Policymaker targets for global offshore wind are “unrealistic” due to the tens of billions of dollars of investment needed near-term in the supply chain.
Analysis from Wood Mackenzie has set out the investment needed to hit the “base case” of adding 30GW annually by 2030, and the much larger policymakers’ targets of 80GW.
To hit 30GW of additions, some $27bn of investment needs to be secured by 2026, the analyst firm said, which rises to $100bn in order to hit governments’ 80GW target.
It comes as offshore wind suppliers are struggling with inflation pressures, and an oversupply in 2015 which has seen firms become more cautious to invest.
‘Unrealistic’ offshore wind targets for supply chain
Chris Seiple, vice chair of power and renewables at Wood Mackenzie, said: “Governments have made clear their commitment to offshore wind as an important pillar of decarbonisation and energy security. However, the supply chain is struggling to scale up and will be an impediment to achieving decarbonisation targets if change does not happen.
“Nearly 80 GW of annual installations to meet all government targets is not realistic, even achieving our forecasted 30 GW in additions will prove unrealistic if there isn’t immediate investment in the supply chain. Adjustments and new policies by governments and developers will be required to transform the supply chain to deliver offshore wind projects at industrial scale.”
Mr Seiple added: “The oversupply that resulted from the 2015 supply chain buildout is one of the factors depressing profitability, which saw the industry boost its capacity to supply around 800 turbines, compared to the yearly average of 500 since then. Suppliers are now also having to cope with the inflation of the past two years and higher commodity input costs.
“Burned once, current suppliers are cautious in their investment plans and the lack of profitability is hampering their ability to fund manufacturing capacity expansion – ultimately stalling innovation in the sector.”
Scale up or fall behind
Wood Mackenzie said the crunch means certain projects risk being delayed by years, putting even greater pressure on the supply chain, with potential for governments falling even further behind on their targets.
Meanwhile, Wood Mackenzie said many investors are concerned that if the supply chain built out to meet peak demand by 2030 there would be insufficient demand for equipment after that period.
Report co-author Finlay Clark said: “This seems eerily similar to the post-2015 drop in margins across the supply chain. This is an important consideration for suppliers, in particular, as they need to be confident in the demand 10-plus years ahead to earn a return on their investment.”

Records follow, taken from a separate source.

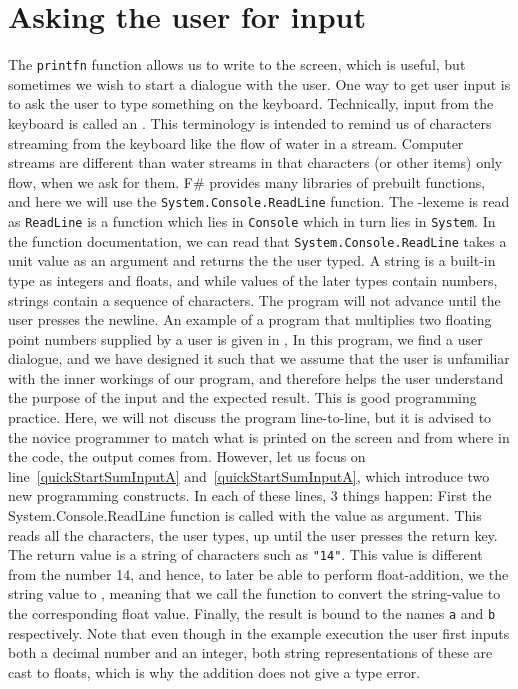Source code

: \documentclass[springer.tex]{subfiles}
\begin{document}
\section{Asking the user for input}
The \lstinline{printfn} function allows us to write to the screen, which is useful, but sometimes we wish to start a dialogue with the user. One way to get user input is to ask the user to type something on the keyboard. Technically, input from the keyboard is called an  . This terminology is intended to remind us of characters streaming from the keyboard like the flow of water in a stream. Computer streams are different than water streams in that characters (or other items) only flow, when we ask for them. F\# provides many libraries of prebuilt functions, and here we will use the \lstinline{System.Console.ReadLine} function. The -lexeme is read as \lstinline{ReadLine} is a function which lies in \lstinline{Console} which in turn lies in \lstinline{System}. In the function documentation, we can read that \lstinline{System.Console.ReadLine} takes a unit value as an argument and returns the  the user typed. A string is a built-in type as integers and floats, and while values of the later types contain numbers, strings contain a sequence of characters. The program will not advance until the user presses the newline. An example of a program that multiplies two floating point numbers supplied by a user is given in ,
% 
%
In this program, we find a user dialogue, and we have designed it such that we assume that the user is unfamiliar with the inner workings of our program, and therefore helps the user understand the purpose of the input and the expected result. This is good programming practice. Here, we will not discuss the program line-to-line, but it is advised to the novice programmer to match what is printed on the screen and from where in the code, the output comes from. However, let us focus on line~\ref{quickStartSumInputA} and~\ref{quickStartSumInputA}, which introduce two new programming constructs. In each of these lines, 3 things happen: First the System.Console.ReadLine function is called with the \lexeme{()} value as argument. This reads all the characters, the user types, up until the user presses the return key. The return value is a string of characters such as \lstinline{"14"}. This value is different from the number 14, and hence, to later be able to perform float-addition, we  the string value to , meaning that we call the function  to convert the string-value to the corresponding float value. Finally, the result is bound to the names \lstinline{a} and \lstinline{b} respectively. Note that even though in the example execution the user first inputs both a decimal number and an integer, both string representations of these are cast to floats, which is why the addition does not give a type error.
\end{document}
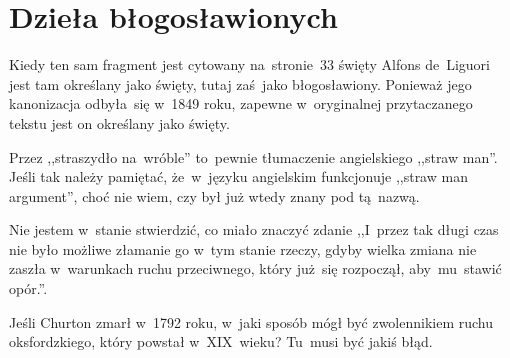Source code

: \documentclass[a4paper,11pt]{article}
\begin{document}
\vspace{\spaceTwo}










\newpage
\section{Dzieła błogosławionych}

\vspace{\spaceTwo}






\start {} Kiedy ten sam fragment jest cytowany
na~stronie~33 święty Alfons de~Liguori jest tam określany jako święty,
tutaj zaś~jako błogosławiony. Ponieważ jego kanonizacja odbyła~się
w~1849 roku, zapewne w~oryginalnej przytaczanego tekstu jest on
określany jako święty.

\vspace{\spaceFour}


\start {} Przez ,,straszydło na~wróble'' to~pewnie
tłumaczenie angielskiego ,,straw man''. Jeśli tak należy pamiętać,
że~w~języku angielskim funkcjonuje ,,straw man argument'', choć nie
wiem, czy był już wtedy znany pod tą~nazwą.

\vspace{\spaceFour}


\start {} Nie jestem w~stanie stwierdzić, co miało znaczyć
zdanie ,,I~przez tak długi czas nie było możliwe złamanie go w~tym
stanie rzeczy, gdyby wielka zmiana nie zaszła w~warunkach ruchu
przeciwnego, który już~się rozpoczął, aby~mu~stawić opór.''.

\vspace{\spaceFour}


\start {} Jeśli Churton zmarł w~1792 roku, w~jaki sposób
mógł być zwolennikiem ruchu oksfordzkiego, który powstał w~XIX~wieku?
Tu~musi być jakiś błąd.

\vspace{\spaceFour}
\end{document}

In order to scale up governments and developers need to set plans for power market infrastructure to support offshore wind beyond 2030, in places where they don’t already do so.
Policymakers should also consider the impact on the supply chain when deciding whether to renegotiate existing contracts, and pausing the turbine size “arms race” with a size cap.
Wood Mac also noted its “not all up to governments” as developers need to consider innovative partnerships with suppliers to increase capacity.
Mr Seiple added: “The sector – most notably the policymakers – must take this opportunity to chart a more sustainable path for offshore wind. This will not just influence the projects being installed today or in 2030, but also the 1.4 terawatt (TW) offshore wind capacity that Wood Mackenzie expects to be connected by 2050.”